DATA EXTRACT section start

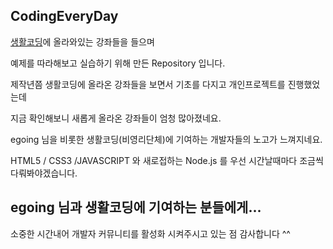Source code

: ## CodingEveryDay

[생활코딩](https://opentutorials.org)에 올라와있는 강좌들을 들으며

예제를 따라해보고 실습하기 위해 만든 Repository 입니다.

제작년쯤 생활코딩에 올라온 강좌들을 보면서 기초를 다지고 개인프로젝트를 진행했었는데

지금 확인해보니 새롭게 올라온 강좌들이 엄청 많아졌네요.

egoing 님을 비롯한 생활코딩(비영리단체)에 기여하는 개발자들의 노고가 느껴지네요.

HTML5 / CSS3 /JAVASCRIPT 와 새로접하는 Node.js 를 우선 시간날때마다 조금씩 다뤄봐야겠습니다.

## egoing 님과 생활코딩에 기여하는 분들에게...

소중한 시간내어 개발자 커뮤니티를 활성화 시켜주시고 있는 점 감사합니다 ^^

DATA EXTRACT section end
DATA EXTRACT section start

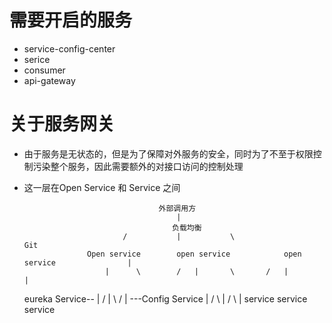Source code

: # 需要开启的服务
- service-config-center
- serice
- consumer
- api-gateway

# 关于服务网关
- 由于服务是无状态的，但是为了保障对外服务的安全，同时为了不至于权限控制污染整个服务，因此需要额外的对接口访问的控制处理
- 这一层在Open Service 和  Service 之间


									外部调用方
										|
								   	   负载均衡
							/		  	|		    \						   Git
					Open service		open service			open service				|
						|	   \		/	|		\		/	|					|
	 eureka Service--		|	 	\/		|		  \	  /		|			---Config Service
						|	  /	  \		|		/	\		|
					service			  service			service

DATA EXTRACT section end

** EXERCISE OBJECTIVE **
Which lines hold the string "생활코딩에"? Copy all of them from the data above.

** RESPONSE **
제작년쯤 생활코딩에 올라온 강좌들을 보면서 기초를 다지고 개인프로젝트를 진행했었는데
## egoing 님과 생활코딩에 기여하는 분들에게...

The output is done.